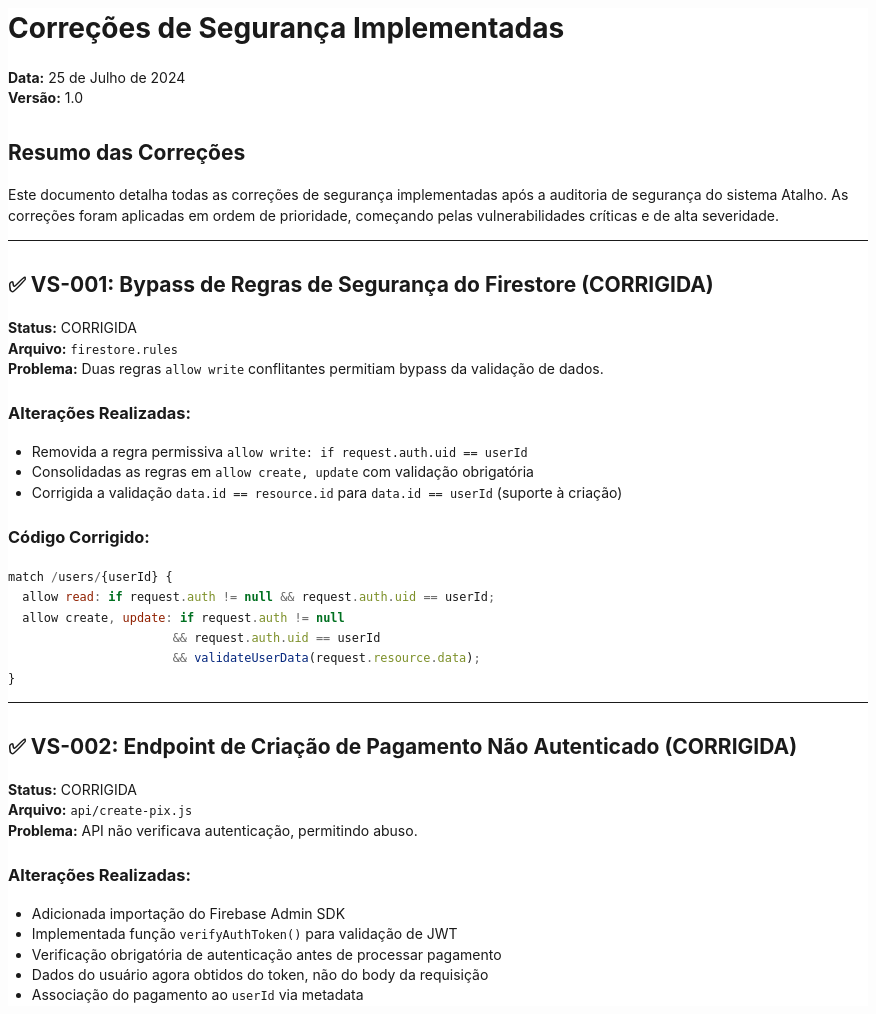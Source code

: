 # Correções de Segurança Implementadas

**Data:** 25 de Julho de 2024  
**Versão:** 1.0  

## Resumo das Correções

Este documento detalha todas as correções de segurança implementadas após a auditoria de segurança do sistema Atalho. As correções foram aplicadas em ordem de prioridade, começando pelas vulnerabilidades críticas e de alta severidade.

---

## ✅ VS-001: Bypass de Regras de Segurança do Firestore (CORRIGIDA)

**Status:** CORRIGIDA  
**Arquivo:** `firestore.rules`  
**Problema:** Duas regras `allow write` conflitantes permitiam bypass da validação de dados.

### Alterações Realizadas:
- Removida a regra permissiva `allow write: if request.auth.uid == userId`
- Consolidadas as regras em `allow create, update` com validação obrigatória
- Corrigida a validação `data.id == resource.id` para `data.id == userId` (suporte à criação)

### Código Corrigido:
```javascript
match /users/{userId} {
  allow read: if request.auth != null && request.auth.uid == userId;
  allow create, update: if request.auth != null 
                       && request.auth.uid == userId
                       && validateUserData(request.resource.data);
}
```

---

## ✅ VS-002: Endpoint de Criação de Pagamento Não Autenticado (CORRIGIDA)

**Status:** CORRIGIDA  
**Arquivo:** `api/create-pix.js`  
**Problema:** API não verificava autenticação, permitindo abuso.

### Alterações Realizadas:
- Adicionada importação do Firebase Admin SDK
- Implementada função `verifyAuthToken()` para validação de JWT
- Verificação obrigatória de autenticação antes de processar pagamento
- Dados do usuário agora obtidos do token, não do body da requisição
- Associação do pagamento ao `userId` via metadata
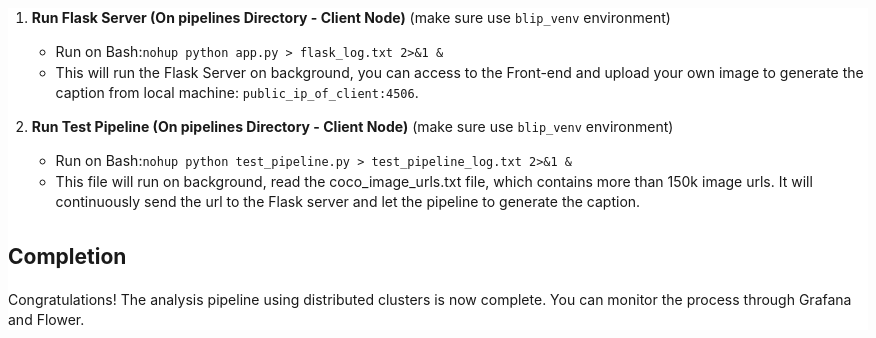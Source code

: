 1.  **Run Flask Server (On pipelines Directory - Client Node)** (make sure use `blip_venv` environment)
    - Run on Bash:`nohup python app.py > flask_log.txt 2>&1 &`
    - This will run the Flask Server on background, you can access to the Front-end and upload your own image to generate the caption from local machine: `public_ip_of_client:4506`.

2.  **Run Test Pipeline (On pipelines Directory - Client Node)** (make sure use `blip_venv` environment)
    - Run on Bash:`nohup python test_pipeline.py > test_pipeline_log.txt 2>&1 &`
    - This file will run on background, read the coco_image_urls.txt file, which contains more than 150k image urls. It will continuously send the url to the Flask server and let the pipeline to generate the caption.


## Completion
Congratulations! The analysis pipeline using distributed clusters is now complete. You can monitor the process through Grafana and Flower.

◆ Work to complete: Retype the lines beginning at the one containing "python test_pipeline.py >" and ending at the final line of the material, both included.

◆ Exercise result:
    - Run on Bash:`nohup python test_pipeline.py > test_pipeline_log.txt 2>&1 &`
    - This file will run on background, read the coco_image_urls.txt file, which contains more than 150k image urls. It will continuously send the url to the Flask server and let the pipeline to generate the caption.


## Completion
Congratulations! The analysis pipeline using distributed clusters is now complete. You can monitor the process through Grafana and Flower.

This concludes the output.